Kossie “K” Gardner Sr. is being honored by the designation of Metro Nashville’s ‘pocket park’ at 1606 Jefferson Street. The park is being developed across the street from the K. Gardner Building, which housed the K. Gardner Funeral Home for decades. Gardner has been recognized as a ‘Renaissance Man’ for his numerous successful business endeavors and his rise as a self-made man from a farm to a financial powerhouse.
A Dedication and Naming event Thursday, January 9 featured speeches and the unveiling of a sign designating the park “Kossie Gardner Sr. Park.” In the crowd were hundreds of well-wishers and dozens of elected officials and community leaders, as well as several of Gardner’s relatives and descendants including a few grand-children.
“Nashville Metro Parks honored my grandfather’s legacy by naming one of their new parks after him,” said Kossie Gardner, III, an occasional contributor to the PRIDE and proud Fisk University alumnus, after the event. “I’ve never been more proud to carry his name… thank you to all my friends and family that came out to support.” During the event, comments by his sister Keisha Gardner Beard, Gardner Sr.’s grand-daughter were heartfelt and personal.
A flyer for the event had stated as follows: Kossie “K” Gardner Sr. (1897-1990). Kossie Gardner Senior was born in Pulaski, Tennessee as Carthagerius Cosby. His name was changed when he was signed over to as an indentured apprentice to Daniel and Ella Gardner. According to the city’s daily paper, “Gardner was a true portrait of a self-made man with little formal schooling who emerged from being farmer, Pullman porter, and an undertaker to become one of the area’s most revered community leaders.”

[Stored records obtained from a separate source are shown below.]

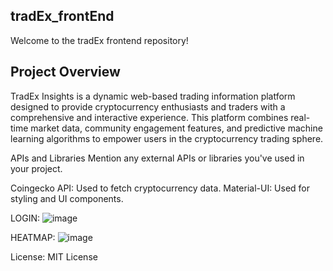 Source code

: ## tradEx_frontEnd
Welcome to the tradEx frontend repository!

## Project Overview
TradEx Insights is a dynamic web-based trading information platform designed to provide cryptocurrency enthusiasts and traders with a comprehensive and interactive experience. This platform combines real-time market data, community engagement features, and predictive machine learning algorithms to empower users in the cryptocurrency trading sphere.


APIs and Libraries
Mention any external APIs or libraries you've used in your project.

Coingecko API: Used to fetch cryptocurrency data.
Material-UI: Used for styling and UI components.

LOGIN:
![image](https://github.com/ssy2306/tradEx_frontEnd/assets/77876285/4609d112-3ccc-4841-a36c-7536a7732049)


HEATMAP: 
![image](https://github.com/ssy2306/tradEx_frontEnd/assets/77876285/1cf3f815-b2b9-4e4d-acf5-c43217c0d68c)

License:
MIT License
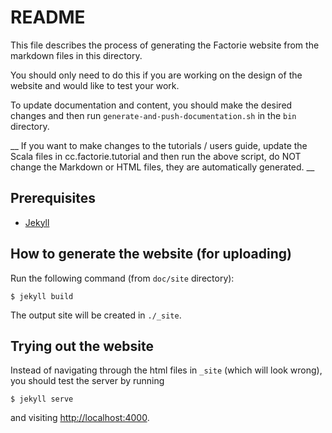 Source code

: README
===

This file describes the process of generating the Factorie website from the markdown files in this directory.

You should only need to do this if you are working on the design of the website and would like to test your work.

To update documentation and content, you should make the desired changes and then run `generate-and-push-documentation.sh` in the `bin` directory.

__ If you want to make changes to the tutorials / users guide, update the Scala files in cc.factorie.tutorial and then run the above script, do NOT change the Markdown or HTML files, they are automatically generated. __

Prerequisites
---

* [Jekyll](http://jekyllrb.com/docs/home/)

How to generate the website (for uploading)
---

Run the following command (from `doc/site` directory):

    $ jekyll build

The output site will be created in `./_site`.

Trying out the website
---

Instead of navigating through the html files in `_site` (which will look wrong), you should test the server by running

    $ jekyll serve

and visiting <http://localhost:4000>.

The paper went on to state, “Gardner operated schools of trade in various occupations, had a dairy farm of over 89 acres, a construction company, was instrumental in the formation of the (Gardner) Gold Coast subdivision plus many other business and community ventures. He will be remembered for the Tasty Grill in downtown Nashville, the black Masonic building on Fourth Avenue North, Hills of Calvary Cemetary and his live radio program on WNAH for almost 15 years.
“Mr. Gardner is credited with operating the first motorized ambulance service in the city and owning a successful funeral home business on Jefferson Street for more than 70 years. Formerly Jefferson Street Pocket Park, 1606 Jefferson Street, Nashville TN 37208.”
“This park is a true collaborative effort with input and involvement from several Metro departments,” said Metro Parks Director Monique Odum. “It is our hope and our vision that this park will become a civic space where Nashvillians can engage history, culture and community – a space that will feature a plaza, a mural wall and play equipment. A space that will accommodate events, music, and other outdoor activities – a space that will be just as vibrant as Jefferson Street was in the 30s and 40s.”
She thanked the Metro Arts Commission, Nashville Civic Design Center, Metro Historical Commission, Fisk University and Tennessee State University, Metro Parks Planning & Facilities Development staff, Metro Water Services and Metropolitan Development and Housing Agency (MDHA). Rick Switt gave comments from Metro Water Services as did Jamie Berry, Director of Communications, from MDHA. Brenda Haywood, Deputy Mayor of Community Engagement spoke.